This tutorial shows you how easy it is to create an Azure virtual machine in just a few minutes in the Azure preview portal. We'll use a Windows Server 2012 R2 Datacenter image as an example to create the virtual machine, but that's just one of the many images Azure offers. Your image choices depend on your subscription. For example, desktop images may be available to MSDN subscribers.
Azure has two different deployment models for creating and working with resources: Resource Manager and classic. This article covers using the Resource Manager deployment model, which Microsoft recommends for most new deployments instead of the classic deployment model. For details about Resource Manager, see Azure Resource Manager Overview.
You can also create virtual machines using your own images, with Resource Manager templates, or with automation tools. To learn about the different methods, see Different Ways to Create a Windows Virtual Machine.
You can open an Azure account for free: You get credits you can use to try out paid Azure services, and even after they're used up you can keep the account and use free Azure services, such as Websites. Your credit card will never be charged, unless you explicitly change your settings and ask to be charged.
You can activate MSDN subscriber benefits: Your MSDN subscription gives you credits every month that you can use for paid Azure services.
Here's a walkthrough of this tutorial.
Sign in to the Azure preview portal.
On the Hub menu, click New > Compute > Windows Server 2012 R2 Datacenter.
On the Windows Server 2012 R2 Datacenter page, under Select a deployment model, select Resource Manager. Click Create.
After you select the image, you can use Azure's default settings for most of the configuration and quickly create the virtual machine.
On the Create virtual machine blade, click Basics. Enter a Name you want for the virtual machine, the administrative User name, and a strong Password. If you have more than one subscription, specify the one for the new virtual machine, as well as a new or existing Resource group and an Azure datacenter Location.
Click Size and select an appropriate virtual machine size for your needs. Each size specifies the number of compute cores, memory, and other features, such as support for Premium Storage, which will affect the price. Azure recommends certain sizes automatically depending on the image you choose.

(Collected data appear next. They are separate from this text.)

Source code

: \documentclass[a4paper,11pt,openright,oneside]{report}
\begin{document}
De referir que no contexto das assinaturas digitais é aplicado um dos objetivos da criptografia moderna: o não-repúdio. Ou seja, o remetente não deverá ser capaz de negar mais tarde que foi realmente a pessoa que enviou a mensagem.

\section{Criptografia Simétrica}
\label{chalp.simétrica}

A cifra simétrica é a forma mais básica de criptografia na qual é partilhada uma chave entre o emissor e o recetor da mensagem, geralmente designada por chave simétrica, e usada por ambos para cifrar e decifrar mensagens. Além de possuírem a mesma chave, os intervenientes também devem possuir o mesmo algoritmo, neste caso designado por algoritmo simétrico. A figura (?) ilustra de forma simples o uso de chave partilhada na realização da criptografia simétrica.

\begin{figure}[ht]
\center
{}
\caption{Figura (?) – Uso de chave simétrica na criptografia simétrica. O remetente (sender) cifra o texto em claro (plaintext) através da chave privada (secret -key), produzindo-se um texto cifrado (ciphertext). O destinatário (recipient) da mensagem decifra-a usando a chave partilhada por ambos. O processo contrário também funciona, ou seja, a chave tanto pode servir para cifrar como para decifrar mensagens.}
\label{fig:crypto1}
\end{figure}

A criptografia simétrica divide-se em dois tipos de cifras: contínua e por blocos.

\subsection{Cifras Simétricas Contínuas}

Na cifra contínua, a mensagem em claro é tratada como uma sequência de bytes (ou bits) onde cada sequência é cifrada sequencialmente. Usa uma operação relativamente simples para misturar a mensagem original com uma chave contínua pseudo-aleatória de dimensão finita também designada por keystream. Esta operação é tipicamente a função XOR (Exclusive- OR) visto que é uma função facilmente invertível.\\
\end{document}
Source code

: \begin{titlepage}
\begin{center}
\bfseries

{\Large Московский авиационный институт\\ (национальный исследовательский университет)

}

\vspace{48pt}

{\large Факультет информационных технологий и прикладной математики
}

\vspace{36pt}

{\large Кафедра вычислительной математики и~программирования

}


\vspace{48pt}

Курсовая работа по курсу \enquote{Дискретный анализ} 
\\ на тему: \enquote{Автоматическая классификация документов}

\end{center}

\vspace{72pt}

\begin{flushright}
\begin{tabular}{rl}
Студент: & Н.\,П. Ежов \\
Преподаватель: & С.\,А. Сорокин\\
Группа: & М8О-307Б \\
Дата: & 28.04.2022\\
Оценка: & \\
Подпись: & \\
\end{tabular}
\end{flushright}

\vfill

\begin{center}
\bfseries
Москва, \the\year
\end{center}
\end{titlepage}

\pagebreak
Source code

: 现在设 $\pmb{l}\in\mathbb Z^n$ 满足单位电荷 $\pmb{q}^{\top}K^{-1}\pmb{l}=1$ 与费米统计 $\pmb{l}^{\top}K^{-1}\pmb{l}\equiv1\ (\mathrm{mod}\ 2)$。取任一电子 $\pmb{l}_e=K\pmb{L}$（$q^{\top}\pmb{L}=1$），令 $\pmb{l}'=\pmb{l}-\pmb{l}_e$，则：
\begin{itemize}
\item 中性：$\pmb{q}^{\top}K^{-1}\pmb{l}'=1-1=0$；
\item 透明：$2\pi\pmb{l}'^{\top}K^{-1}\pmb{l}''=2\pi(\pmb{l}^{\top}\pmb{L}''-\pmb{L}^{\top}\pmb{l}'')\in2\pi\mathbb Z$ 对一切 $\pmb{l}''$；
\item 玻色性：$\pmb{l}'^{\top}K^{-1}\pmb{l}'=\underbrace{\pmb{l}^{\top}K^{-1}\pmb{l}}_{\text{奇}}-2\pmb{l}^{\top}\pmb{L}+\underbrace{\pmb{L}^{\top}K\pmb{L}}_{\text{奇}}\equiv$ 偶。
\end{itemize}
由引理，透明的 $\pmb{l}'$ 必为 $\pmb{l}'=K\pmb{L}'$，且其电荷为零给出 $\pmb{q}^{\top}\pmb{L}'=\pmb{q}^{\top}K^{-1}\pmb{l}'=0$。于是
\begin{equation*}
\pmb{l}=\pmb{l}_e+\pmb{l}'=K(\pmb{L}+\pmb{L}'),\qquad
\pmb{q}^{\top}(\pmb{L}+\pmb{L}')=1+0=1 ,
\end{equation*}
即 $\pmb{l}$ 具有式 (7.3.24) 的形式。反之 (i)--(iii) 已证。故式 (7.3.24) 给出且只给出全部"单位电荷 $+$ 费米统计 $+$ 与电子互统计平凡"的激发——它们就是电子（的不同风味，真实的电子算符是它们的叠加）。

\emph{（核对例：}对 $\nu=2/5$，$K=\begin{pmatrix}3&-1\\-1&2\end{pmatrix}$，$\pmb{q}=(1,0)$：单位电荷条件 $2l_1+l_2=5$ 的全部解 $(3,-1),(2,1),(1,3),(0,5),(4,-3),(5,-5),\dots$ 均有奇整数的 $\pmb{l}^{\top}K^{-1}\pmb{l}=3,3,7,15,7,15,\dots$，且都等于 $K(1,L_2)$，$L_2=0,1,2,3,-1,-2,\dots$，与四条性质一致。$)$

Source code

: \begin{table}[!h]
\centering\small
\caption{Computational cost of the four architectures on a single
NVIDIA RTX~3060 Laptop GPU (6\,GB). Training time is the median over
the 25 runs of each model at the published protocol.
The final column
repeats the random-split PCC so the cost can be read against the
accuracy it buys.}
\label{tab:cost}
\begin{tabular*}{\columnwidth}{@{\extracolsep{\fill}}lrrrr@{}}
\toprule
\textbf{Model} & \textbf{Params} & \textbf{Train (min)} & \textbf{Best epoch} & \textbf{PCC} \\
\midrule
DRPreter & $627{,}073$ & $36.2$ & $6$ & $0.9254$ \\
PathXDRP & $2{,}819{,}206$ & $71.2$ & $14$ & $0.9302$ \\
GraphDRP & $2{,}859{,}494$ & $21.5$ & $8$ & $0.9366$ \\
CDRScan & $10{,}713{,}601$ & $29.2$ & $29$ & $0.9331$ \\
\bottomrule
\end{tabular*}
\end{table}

Premium storage is available for DS-series virtual machines in certain regions. Premium storage is the best storage option for data intensive workloads such as a database. For details, see Premium Storage: High-Performance Storage for Azure Virtual Machine Workloads.
Click Settings to see storage and networking settings for the new virtual machine. For a first virtual machine you can generally accept the default settings. If you selected a virtual machine size that supports it, you can try out Premium Storage by selecting Premium (SSD) under Disk type.
Click Summary to review your configuration choices. When you're done reviewing or updating the settings, click Create.
While Azure creates the virtual machine, you can track the progress in Notifications, in the Hub menu. After Azure creates the virtual machine, you'll see it on your Startboard unless you cleared Pin to Startboard in the Create virtual machine blade.
After you create the virtual machine, you'll want to log on to it so you can manage its settings and the applications that you'll run on it.
For requirements and troubleshooting tips, see Connect to an Azure virtual machine with RDP or SSH.
If you haven't already done so, sign in to the Azure preview portal.
Click your virtual machine on the Startboard. If you need to find it, click Browse All > Recent or Browse All > Virtual machines. Then, select your virtual machine from the list.
On the virtual machine blade, click Connect.
Click Open to use the Remote Desktop Protocol file that's automatically created for the Windows Server virtual machine.
Type the user name and password you set when you created the virtual machine, and then click OK.
Click Yes to verify the identity of the virtual machine.
You can now work with the virtual machine just as you would with any other server.